Brown Butter Texas Sheet Cake aka THE BEST DAMN CHOCOLATE CAKE that has ever existed. Ever. If I only had to make one chocolate cake for the rest of my life – this would be it. It’s incredibly moist, oh so chocolatey and that frosting. Ooh that frosting. Melty, buttery chocolate. Hoo-boy. It doesn’t get better than this, folks.
All you need is one large heat-proof mixing bowl and one sauté pan to make this chocolate cake. Isn’t that great? Hardly any clean up! I also would highly, highly recommend using this pan for baking. I’m not sure if it’s technically considered non-stick but it acts like a non-stick pan. I don’t bother greasing it and it cleans up really easily. Now, a traditional Texas Sheet Cake would call for a larger pan – 15×10. I prefer a thicker cake but if you want the cake to be a little more traditional, you can use a larger pan. Lastly, you’ll want to make sure you’re using a heat-proof mixing bowl. You’ll be adding boiling butter to the mixing bowl and the last thing you want is for your mixing bowl to shatter. I used these Pyrex bowls but stainless steal mixing bowls would be a good option, too.
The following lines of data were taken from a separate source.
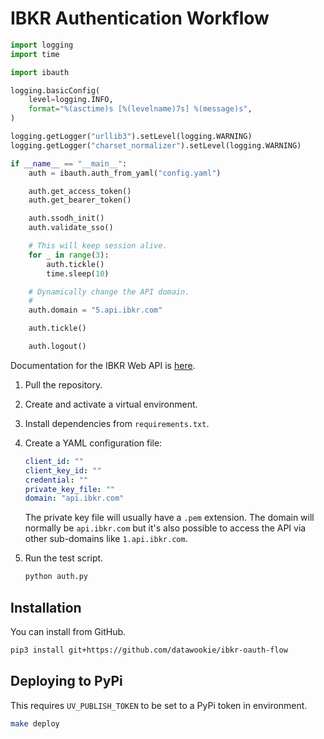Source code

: # IBKR Authentication Workflow

```python
import logging
import time

import ibauth

logging.basicConfig(
    level=logging.INFO,
    format="%(asctime)s [%(levelname)7s] %(message)s",
)

logging.getLogger("urllib3").setLevel(logging.WARNING)
logging.getLogger("charset_normalizer").setLevel(logging.WARNING)

if __name__ == "__main__":
    auth = ibauth.auth_from_yaml("config.yaml")

    auth.get_access_token()
    auth.get_bearer_token()

    auth.ssodh_init()
    auth.validate_sso()

    # This will keep session alive.
    for _ in range(3):
        auth.tickle()
        time.sleep(10)

    # Dynamically change the API domain.
    #
    auth.domain = "5.api.ibkr.com"

    auth.tickle()

    auth.logout()
```

Documentation for the IBKR Web API is [here](https://www.interactivebrokers.com/campus/ibkr-api-page/webapi-ref/).

1. Pull the repository.
2. Create and activate a virtual environment.
3. Install dependencies from `requirements.txt`.
4. Create a YAML configuration file:

    ```yaml
    client_id: ""
    client_key_id: ""
    credential: ""
    private_key_file: ""
    domain: "api.ibkr.com"
    ```

    The private key file will usually have a `.pem` extension. The domain will
    normally be `api.ibkr.com` but it's also possible to access the API via
    other sub-domains like `1.api.ibkr.com`.
5. Run the test script.

    ```bash
    python auth.py
    ```

## Installation

You can install from GitHub.

```bash
pip3 install git+https://github.com/datawookie/ibkr-oauth-flow
```

## Deploying to PyPi

This requires `UV_PUBLISH_TOKEN` to be set to a PyPi token in environment.

```bash
make deploy
```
Another non-traditional element in this cake. I like the nutty flavor the brown butter adds; it’s subtle but I think it makes the cake so much more interesting. To brown the butter, you’ll simply add the butter to a sauté pan and let it come to a boil, stirring occasionally to help break up the butter. Once the butter has fully melted, I only stir the butter occasionally. You’ll want to watch it closely so you don’t burn the butter. Once it turns a medium brown and smells nutty, you’ll want to remove it from the heat and pour it in to your large heat-proof mixing bowl. From there, the rest is super easy!
Brown Butter Texas Sheet Cake
- Large Saute Pan
- 13×9 pan
- Large heat-proof mixing bowl
- 1 cup salted butter
- ¾ cup cocoa powder
- 1 tsp instant espresso powder
- 1 cup oat milk or milk of your choosing
- 1 tsp vanilla extract
- 2 tbsp vegetable oil
- 2 cups granulated sugar
- 2 cups all-purpose flour
- 1 heaping tsp baking soda
- 2 eggs
- ¼ cup mayonnaise
- ¼ cup sour cream
- ½ cup salted butter
- ⅓ cup cocoa powder
- 1⅓ cups confectioners' sugar
- 3-4 tbsp water
- Preheat oven to 375. Grease an 9×13 pan or use a non-stick pan, set aside
- In a large sauté pan, add 2 sticks of butter over medium-high heat. Stirring occasionally. Heat until butter is boiling and starts to turn medium brown. The butter should have a nutty aroma.
- Immediately remove brown butter from heat and pour in to a large heat-proof mixing bowl.
- Add in cocoa powder, espresso powder, oat milk, vanilla extract and vegetable oil to the brown butter and whisk until combied. Mixture will thicken and be shiny and smooth.
- Next, whisk in sugar.
- Add flour and baking soda to mixture, but don't stir. I like to try to concentrate the flour and baking soda right in the center of the mixing bowl.
- In a separate bowl, crack eggs. Pour eggs in to the center of your flour and baking soda mixture.
- Add mayonnaise and sour cream to the mixing bowl. NOW you can mix all of the ingredients together. I mix by hand using a wooden spoon or whisk. Only mix until everything is well encorporated. Your batter will have a few lumps.
- Pour mixture in to your 9×13 pan and bake for 18-20 minutes or until a toothpick inserted in to the center of the cake comes out clean or with a few crumbs.
- While your cake is baking, you'll make the chocolate frosting.
- Rinse the sauté pan you used to make the brown butter and add the "new" butter to the pan. Melt the butter over medium heat. Once only small pieces of butter remain, turn off heat. Stir in chocolate. Next add half of the confectioners' sugar. Stir until well combined. Add the water and then the other half of the sugar. If the chocolate seizes or becomes hard – dont' panic – just add more water, one tablespoon at a time until the mixture smoothes out and becomes a little runny.
- Once you pull the cake out of the oven, pour the chocolate frosting over the top of the cake while both are hot. Use an offset spatula to spread the frosting evenly. I like more of a glaze-thickness but if you want a thicker frosting, simply double the frosting recipe. Top with nuts of your choice – pecans or walnuts are my favorites.